**Exercise data**.

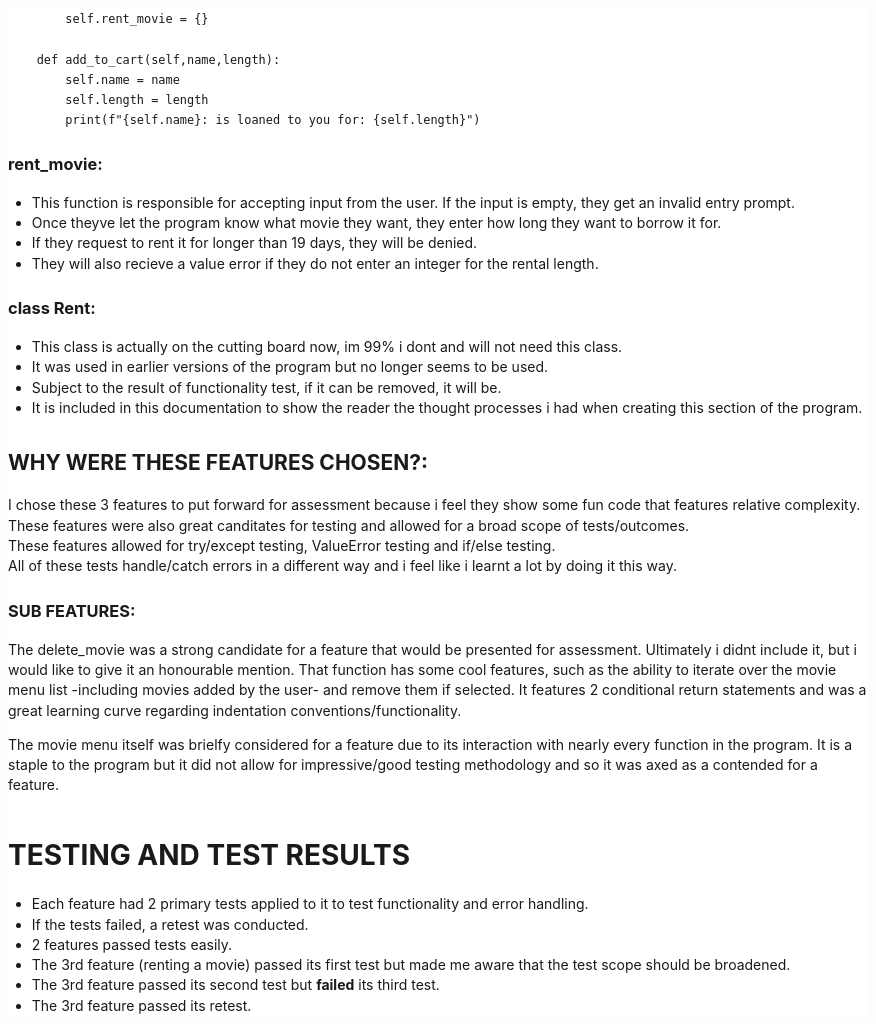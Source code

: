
 ```
        self.rent_movie = {}
        
    def add_to_cart(self,name,length):
        self.name = name
        self.length = length 
        print(f"{self.name}: is loaned to you for: {self.length}")
```
### rent_movie:
- This function is responsible for accepting input from the user. If the input is empty, they get an invalid entry prompt.
- Once theyve let the program know what movie they want, they enter how long they want to borrow it for. 
- If they request to rent it for longer than 19 days, they will be denied. 
- They will also recieve a value error if they do not enter an integer for the rental length.

### class Rent:
- This class is actually on the cutting board now, im 99% i dont and will not need this class.
- It was used in earlier versions of the program but no longer seems to be used. 
- Subject to the result of functionality test, if it can be removed, it will be.
- It is included in this documentation to show the reader the thought processes i had when creating this section of the program.


## WHY WERE THESE FEATURES CHOSEN?: 
I chose these 3 features to put forward for assessment because i feel they show some fun code that features relative complexity. These features were also great canditates for testing and allowed for a broad scope of tests/outcomes.  
These features allowed for try/except testing, ValueError testing and if/else testing.  
All of these tests handle/catch errors in a different way and i feel like i learnt a lot by doing it this way.

### SUB FEATURES:
The delete_movie was a strong candidate for a feature that would be presented for assessment. Ultimately i didnt include it, but i would like to give it an honourable mention. That function has some cool features, such as the ability to iterate over the movie menu list -including movies added by the user- and remove them if selected. It features 2 conditional return statements and was a great learning curve regarding indentation conventions/functionality.  

The movie menu itself was brielfy considered for a feature due to its interaction with nearly every function in the program. It is a staple to the program but it did not allow for impressive/good testing methodology and so it was axed as a contended for a feature.

# TESTING AND TEST RESULTS  
- Each feature had 2 primary tests applied to it to test functionality and error handling.
- If the tests failed, a retest was conducted. 
- 2 features passed tests easily. 
- The 3rd feature (renting a movie) passed its first test but made me aware that the test scope should be broadened. 
- The 3rd feature passed its second test but **failed** its third test.
- The 3rd feature passed its retest.
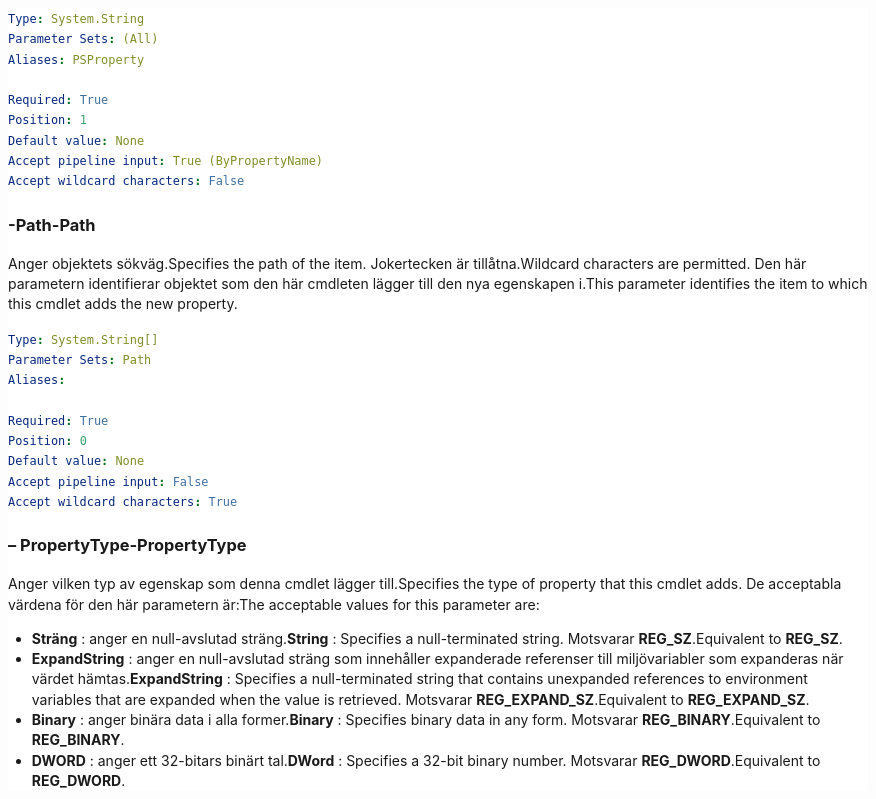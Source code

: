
 ```yaml
Type: System.String
Parameter Sets: (All)
Aliases: PSProperty

Required: True
Position: 1
Default value: None
Accept pipeline input: True (ByPropertyName)
Accept wildcard characters: False
```

### <span data-ttu-id="ee6a1-167">-Path</span><span class="sxs-lookup"><span data-stu-id="ee6a1-167">-Path</span></span>

<span data-ttu-id="ee6a1-168">Anger objektets sökväg.</span><span class="sxs-lookup"><span data-stu-id="ee6a1-168">Specifies the path of the item.</span></span>
<span data-ttu-id="ee6a1-169">Jokertecken är tillåtna.</span><span class="sxs-lookup"><span data-stu-id="ee6a1-169">Wildcard characters are permitted.</span></span>
<span data-ttu-id="ee6a1-170">Den här parametern identifierar objektet som den här cmdleten lägger till den nya egenskapen i.</span><span class="sxs-lookup"><span data-stu-id="ee6a1-170">This parameter identifies the item to which this cmdlet adds the new property.</span></span>

```yaml
Type: System.String[]
Parameter Sets: Path
Aliases:

Required: True
Position: 0
Default value: None
Accept pipeline input: False
Accept wildcard characters: True
```

### <span data-ttu-id="ee6a1-171">– PropertyType</span><span class="sxs-lookup"><span data-stu-id="ee6a1-171">-PropertyType</span></span>

<span data-ttu-id="ee6a1-172">Anger vilken typ av egenskap som denna cmdlet lägger till.</span><span class="sxs-lookup"><span data-stu-id="ee6a1-172">Specifies the type of property that this cmdlet adds.</span></span>
<span data-ttu-id="ee6a1-173">De acceptabla värdena för den här parametern är:</span><span class="sxs-lookup"><span data-stu-id="ee6a1-173">The acceptable values for this parameter are:</span></span>

- <span data-ttu-id="ee6a1-174">**Sträng** : anger en null-avslutad sträng.</span><span class="sxs-lookup"><span data-stu-id="ee6a1-174">**String** : Specifies a null-terminated string.</span></span> <span data-ttu-id="ee6a1-175">Motsvarar **REG_SZ**.</span><span class="sxs-lookup"><span data-stu-id="ee6a1-175">Equivalent to **REG_SZ**.</span></span>
- <span data-ttu-id="ee6a1-176">**ExpandString** : anger en null-avslutad sträng som innehåller expanderade referenser till miljövariabler som expanderas när värdet hämtas.</span><span class="sxs-lookup"><span data-stu-id="ee6a1-176">**ExpandString** : Specifies a null-terminated string that contains unexpanded references to environment variables that are expanded when the value is retrieved.</span></span> <span data-ttu-id="ee6a1-177">Motsvarar **REG_EXPAND_SZ**.</span><span class="sxs-lookup"><span data-stu-id="ee6a1-177">Equivalent to **REG_EXPAND_SZ**.</span></span>
- <span data-ttu-id="ee6a1-178">**Binary** : anger binära data i alla former.</span><span class="sxs-lookup"><span data-stu-id="ee6a1-178">**Binary** : Specifies binary data in any form.</span></span> <span data-ttu-id="ee6a1-179">Motsvarar **REG_BINARY**.</span><span class="sxs-lookup"><span data-stu-id="ee6a1-179">Equivalent to **REG_BINARY**.</span></span>
- <span data-ttu-id="ee6a1-180">**DWORD** : anger ett 32-bitars binärt tal.</span><span class="sxs-lookup"><span data-stu-id="ee6a1-180">**DWord** : Specifies a 32-bit binary number.</span></span> <span data-ttu-id="ee6a1-181">Motsvarar **REG_DWORD**.</span><span class="sxs-lookup"><span data-stu-id="ee6a1-181">Equivalent to **REG_DWORD**.</span></span>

**Task item**. From the first line to the last, print the records exactly; leave out the pictures.

**Result of this task**.
Source code

:
 ```
        self.rent_movie = {}
        
    def add_to_cart(self,name,length):
        self.name = name
        self.length = length 
        print(f"{self.name}: is loaned to you for: {self.length}")
```
### rent_movie:
- This function is responsible for accepting input from the user. If the input is empty, they get an invalid entry prompt.
- Once theyve let the program know what movie they want, they enter how long they want to borrow it for. 
- If they request to rent it for longer than 19 days, they will be denied. 
- They will also recieve a value error if they do not enter an integer for the rental length.

### class Rent:
- This class is actually on the cutting board now, im 99% i dont and will not need this class.
- It was used in earlier versions of the program but no longer seems to be used. 
- Subject to the result of functionality test, if it can be removed, it will be.
- It is included in this documentation to show the reader the thought processes i had when creating this section of the program.


## WHY WERE THESE FEATURES CHOSEN?: 
I chose these 3 features to put forward for assessment because i feel they show some fun code that features relative complexity. These features were also great canditates for testing and allowed for a broad scope of tests/outcomes.  
These features allowed for try/except testing, ValueError testing and if/else testing.  
All of these tests handle/catch errors in a different way and i feel like i learnt a lot by doing it this way.

### SUB FEATURES:
The delete_movie was a strong candidate for a feature that would be presented for assessment. Ultimately i didnt include it, but i would like to give it an honourable mention. That function has some cool features, such as the ability to iterate over the movie menu list -including movies added by the user- and remove them if selected. It features 2 conditional return statements and was a great learning curve regarding indentation conventions/functionality.  

The movie menu itself was brielfy considered for a feature due to its interaction with nearly every function in the program. It is a staple to the program but it did not allow for impressive/good testing methodology and so it was axed as a contended for a feature.

# TESTING AND TEST RESULTS  
- Each feature had 2 primary tests applied to it to test functionality and error handling.
- If the tests failed, a retest was conducted. 
- 2 features passed tests easily. 
- The 3rd feature (renting a movie) passed its first test but made me aware that the test scope should be broadened. 
- The 3rd feature passed its second test but **failed** its third test.
- The 3rd feature passed its retest.
Source code

:
 ```yaml
Type: System.String
Parameter Sets: (All)
Aliases: PSProperty

Required: True
Position: 1
Default value: None
Accept pipeline input: True (ByPropertyName)
Accept wildcard characters: False
```

### <span data-ttu-id="ee6a1-167">-Path</span><span class="sxs-lookup"><span data-stu-id="ee6a1-167">-Path</span></span>

<span data-ttu-id="ee6a1-168">Anger objektets sökväg.</span><span class="sxs-lookup"><span data-stu-id="ee6a1-168">Specifies the path of the item.</span></span>
<span data-ttu-id="ee6a1-169">Jokertecken är tillåtna.</span><span class="sxs-lookup"><span data-stu-id="ee6a1-169">Wildcard characters are permitted.</span></span>
<span data-ttu-id="ee6a1-170">Den här parametern identifierar objektet som den här cmdleten lägger till den nya egenskapen i.</span><span class="sxs-lookup"><span data-stu-id="ee6a1-170">This parameter identifies the item to which this cmdlet adds the new property.</span></span>

```yaml
Type: System.String[]
Parameter Sets: Path
Aliases:

Required: True
Position: 0
Default value: None
Accept pipeline input: False
Accept wildcard characters: True
```

### <span data-ttu-id="ee6a1-171">– PropertyType</span><span class="sxs-lookup"><span data-stu-id="ee6a1-171">-PropertyType</span></span>

<span data-ttu-id="ee6a1-172">Anger vilken typ av egenskap som denna cmdlet lägger till.</span><span class="sxs-lookup"><span data-stu-id="ee6a1-172">Specifies the type of property that this cmdlet adds.</span></span>
<span data-ttu-id="ee6a1-173">De acceptabla värdena för den här parametern är:</span><span class="sxs-lookup"><span data-stu-id="ee6a1-173">The acceptable values for this parameter are:</span></span>

- <span data-ttu-id="ee6a1-174">**Sträng** : anger en null-avslutad sträng.</span><span class="sxs-lookup"><span data-stu-id="ee6a1-174">**String** : Specifies a null-terminated string.</span></span> <span data-ttu-id="ee6a1-175">Motsvarar **REG_SZ**.</span><span class="sxs-lookup"><span data-stu-id="ee6a1-175">Equivalent to **REG_SZ**.</span></span>
- <span data-ttu-id="ee6a1-176">**ExpandString** : anger en null-avslutad sträng som innehåller expanderade referenser till miljövariabler som expanderas när värdet hämtas.</span><span class="sxs-lookup"><span data-stu-id="ee6a1-176">**ExpandString** : Specifies a null-terminated string that contains unexpanded references to environment variables that are expanded when the value is retrieved.</span></span> <span data-ttu-id="ee6a1-177">Motsvarar **REG_EXPAND_SZ**.</span><span class="sxs-lookup"><span data-stu-id="ee6a1-177">Equivalent to **REG_EXPAND_SZ**.</span></span>
- <span data-ttu-id="ee6a1-178">**Binary** : anger binära data i alla former.</span><span class="sxs-lookup"><span data-stu-id="ee6a1-178">**Binary** : Specifies binary data in any form.</span></span> <span data-ttu-id="ee6a1-179">Motsvarar **REG_BINARY**.</span><span class="sxs-lookup"><span data-stu-id="ee6a1-179">Equivalent to **REG_BINARY**.</span></span>
- <span data-ttu-id="ee6a1-180">**DWORD** : anger ett 32-bitars binärt tal.</span><span class="sxs-lookup"><span data-stu-id="ee6a1-180">**DWord** : Specifies a 32-bit binary number.</span></span> <span data-ttu-id="ee6a1-181">Motsvarar **REG_DWORD**.</span><span class="sxs-lookup"><span data-stu-id="ee6a1-181">Equivalent to **REG_DWORD**.</span></span>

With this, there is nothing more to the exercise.